Because, as the old saying goes: You can’t control what happens to you, but you can control how you react to what happens to you. (see my blog on the RAIN principle)
Thus, by accepting that the future is nothing more than a realm of possibility and accepting whatever eventuality we encounter when we arrive there, we are relieved of the burden of an emotionally charged outcome. We can finally live presently.
Acceptance is not surrender. I don’t mean to infer that if your flight is cancelled, you should cancel your trip. I simply ask you to accept that your flight has been cancelled. Now you may proceed to find a new one. In the process you get to skip the frustration, anger, and stress of attachment.
Instead, you will choose to make the most of this adversity. You might even find the gifts in it. Sure, a canceled flight is inconvenient, but it doesn’t have to ruin your day. Just remember, there were people who missed boarding American Airlines flight 11 on 9/11.
So, you just never know how it’s going to turn out.
When my daughter and I experienced a five-hour delay recently at LAX, I said, “This is a great opportunity to hit our step count!” We then proceeded to walk around the gigantic terminal, did some shopping, grabbed a leisurely lunch, and sat in some massage chairs for a while. Before we knew it, we were boarded (with upgraded seats!) and on our way.

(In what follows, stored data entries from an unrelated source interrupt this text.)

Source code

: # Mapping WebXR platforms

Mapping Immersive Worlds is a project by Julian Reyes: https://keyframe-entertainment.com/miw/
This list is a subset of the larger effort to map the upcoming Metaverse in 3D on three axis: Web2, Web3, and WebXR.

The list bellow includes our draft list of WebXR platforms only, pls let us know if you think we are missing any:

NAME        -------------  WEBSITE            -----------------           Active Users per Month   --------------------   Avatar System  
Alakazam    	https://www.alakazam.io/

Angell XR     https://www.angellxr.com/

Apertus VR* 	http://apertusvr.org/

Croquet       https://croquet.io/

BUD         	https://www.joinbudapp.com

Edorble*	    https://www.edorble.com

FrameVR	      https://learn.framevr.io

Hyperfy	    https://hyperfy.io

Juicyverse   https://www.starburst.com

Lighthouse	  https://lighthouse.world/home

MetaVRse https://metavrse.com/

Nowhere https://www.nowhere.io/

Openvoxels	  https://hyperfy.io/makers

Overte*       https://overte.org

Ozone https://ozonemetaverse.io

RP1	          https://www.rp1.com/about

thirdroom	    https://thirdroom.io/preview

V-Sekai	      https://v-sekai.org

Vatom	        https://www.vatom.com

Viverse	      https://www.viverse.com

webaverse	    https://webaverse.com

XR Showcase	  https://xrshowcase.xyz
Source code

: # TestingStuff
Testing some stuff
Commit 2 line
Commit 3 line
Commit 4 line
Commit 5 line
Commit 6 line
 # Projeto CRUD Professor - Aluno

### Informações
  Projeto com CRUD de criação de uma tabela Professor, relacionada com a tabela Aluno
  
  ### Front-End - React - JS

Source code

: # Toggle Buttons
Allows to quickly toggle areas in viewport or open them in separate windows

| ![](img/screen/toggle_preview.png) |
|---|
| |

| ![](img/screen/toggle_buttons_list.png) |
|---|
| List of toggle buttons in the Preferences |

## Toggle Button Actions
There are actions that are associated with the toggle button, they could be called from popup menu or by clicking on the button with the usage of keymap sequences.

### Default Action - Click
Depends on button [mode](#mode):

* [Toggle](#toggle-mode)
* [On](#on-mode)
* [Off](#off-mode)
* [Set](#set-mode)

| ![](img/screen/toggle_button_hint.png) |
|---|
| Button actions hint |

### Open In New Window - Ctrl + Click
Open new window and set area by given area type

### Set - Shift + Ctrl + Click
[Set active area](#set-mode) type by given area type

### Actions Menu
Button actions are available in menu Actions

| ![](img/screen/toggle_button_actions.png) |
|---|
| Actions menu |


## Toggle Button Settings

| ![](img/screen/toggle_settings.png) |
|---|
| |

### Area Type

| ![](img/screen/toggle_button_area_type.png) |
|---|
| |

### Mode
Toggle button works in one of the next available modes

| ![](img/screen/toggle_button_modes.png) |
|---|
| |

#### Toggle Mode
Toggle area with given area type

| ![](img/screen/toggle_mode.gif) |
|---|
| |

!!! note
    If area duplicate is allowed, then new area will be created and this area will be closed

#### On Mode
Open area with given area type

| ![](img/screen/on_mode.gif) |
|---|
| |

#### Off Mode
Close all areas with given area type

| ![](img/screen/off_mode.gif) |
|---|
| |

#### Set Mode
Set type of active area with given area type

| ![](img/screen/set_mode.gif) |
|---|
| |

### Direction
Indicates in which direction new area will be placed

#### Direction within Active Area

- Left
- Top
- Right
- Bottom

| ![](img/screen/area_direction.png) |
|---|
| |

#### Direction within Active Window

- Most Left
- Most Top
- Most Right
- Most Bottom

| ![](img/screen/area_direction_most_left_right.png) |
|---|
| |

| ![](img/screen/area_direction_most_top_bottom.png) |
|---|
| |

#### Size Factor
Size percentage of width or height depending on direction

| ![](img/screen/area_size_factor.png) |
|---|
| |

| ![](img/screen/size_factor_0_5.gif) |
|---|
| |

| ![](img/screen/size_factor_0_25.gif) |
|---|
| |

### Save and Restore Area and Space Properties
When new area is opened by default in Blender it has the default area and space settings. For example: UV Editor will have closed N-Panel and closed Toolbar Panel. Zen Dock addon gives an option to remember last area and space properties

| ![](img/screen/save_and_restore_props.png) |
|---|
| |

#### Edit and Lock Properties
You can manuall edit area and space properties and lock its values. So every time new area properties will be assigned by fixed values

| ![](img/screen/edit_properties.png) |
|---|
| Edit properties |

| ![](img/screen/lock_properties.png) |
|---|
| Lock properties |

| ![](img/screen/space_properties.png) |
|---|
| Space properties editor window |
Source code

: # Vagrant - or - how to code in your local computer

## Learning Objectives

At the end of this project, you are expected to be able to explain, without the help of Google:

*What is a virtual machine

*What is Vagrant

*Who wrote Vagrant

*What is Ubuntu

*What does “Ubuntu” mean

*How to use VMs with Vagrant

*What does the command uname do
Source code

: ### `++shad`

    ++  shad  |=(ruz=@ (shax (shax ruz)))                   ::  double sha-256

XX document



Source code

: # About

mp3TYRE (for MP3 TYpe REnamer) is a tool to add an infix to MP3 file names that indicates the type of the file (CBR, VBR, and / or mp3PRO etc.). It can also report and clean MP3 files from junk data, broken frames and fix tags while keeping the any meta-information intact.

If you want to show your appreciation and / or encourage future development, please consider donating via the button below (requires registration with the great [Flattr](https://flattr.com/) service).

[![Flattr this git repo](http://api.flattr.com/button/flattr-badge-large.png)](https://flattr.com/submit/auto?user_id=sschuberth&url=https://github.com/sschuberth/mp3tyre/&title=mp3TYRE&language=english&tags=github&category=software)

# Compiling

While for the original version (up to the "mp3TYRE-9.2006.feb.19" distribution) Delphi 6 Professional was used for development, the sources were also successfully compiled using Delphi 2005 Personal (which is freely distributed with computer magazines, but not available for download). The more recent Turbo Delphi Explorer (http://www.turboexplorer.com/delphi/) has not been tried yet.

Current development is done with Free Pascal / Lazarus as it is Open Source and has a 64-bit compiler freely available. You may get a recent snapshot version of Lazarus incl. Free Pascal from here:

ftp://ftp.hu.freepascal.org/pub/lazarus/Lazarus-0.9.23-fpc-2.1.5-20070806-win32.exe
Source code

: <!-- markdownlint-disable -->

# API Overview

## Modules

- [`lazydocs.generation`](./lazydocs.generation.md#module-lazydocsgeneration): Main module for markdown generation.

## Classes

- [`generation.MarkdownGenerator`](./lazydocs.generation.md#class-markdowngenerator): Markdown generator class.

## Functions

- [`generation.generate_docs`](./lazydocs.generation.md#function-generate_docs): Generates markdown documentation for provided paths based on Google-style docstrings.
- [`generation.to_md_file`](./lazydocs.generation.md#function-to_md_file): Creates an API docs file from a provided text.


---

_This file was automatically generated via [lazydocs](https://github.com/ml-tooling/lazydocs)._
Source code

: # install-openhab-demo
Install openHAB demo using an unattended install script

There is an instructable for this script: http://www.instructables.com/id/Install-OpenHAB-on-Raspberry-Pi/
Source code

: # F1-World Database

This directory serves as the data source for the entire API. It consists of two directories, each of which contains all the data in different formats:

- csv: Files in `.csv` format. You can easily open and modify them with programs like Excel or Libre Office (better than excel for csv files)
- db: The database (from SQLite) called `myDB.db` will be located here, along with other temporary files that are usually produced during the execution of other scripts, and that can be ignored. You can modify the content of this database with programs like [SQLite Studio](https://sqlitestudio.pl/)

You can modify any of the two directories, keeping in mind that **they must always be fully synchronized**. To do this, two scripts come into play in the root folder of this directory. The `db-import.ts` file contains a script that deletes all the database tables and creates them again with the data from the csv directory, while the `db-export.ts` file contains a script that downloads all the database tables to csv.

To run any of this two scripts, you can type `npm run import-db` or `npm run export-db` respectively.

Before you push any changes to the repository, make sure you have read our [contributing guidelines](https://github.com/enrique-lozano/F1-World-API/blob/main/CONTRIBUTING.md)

Sure, it wasn’t the most convenient experience, but spending an extra five hours with my daughter before she went off to college was priceless.
Of course, I could have been all angry and put-out, but what fun is that? What good does it do? I’m not getting to my destination any faster, only grumpier. And nobody wants that!
So, next time your expectations are dashed, your anticipations crushed, or your assumptions unmet, remember, they were never reality in the first place. They were merely mental projections of one possible future amidst many. Wherever you are is where you find yourself. Like it or not. So, you may as well like it and make the best of it.
As the old Buddhist saying goes: “Pain is inevitable. Suffering is optional.” So the choice is yours.
And when you learn how to let go of your attachment to expectation, you’ll find things always work out for the best. How? Because you’ve chosen to make the best of the way things turn out. Meditate on this for a while.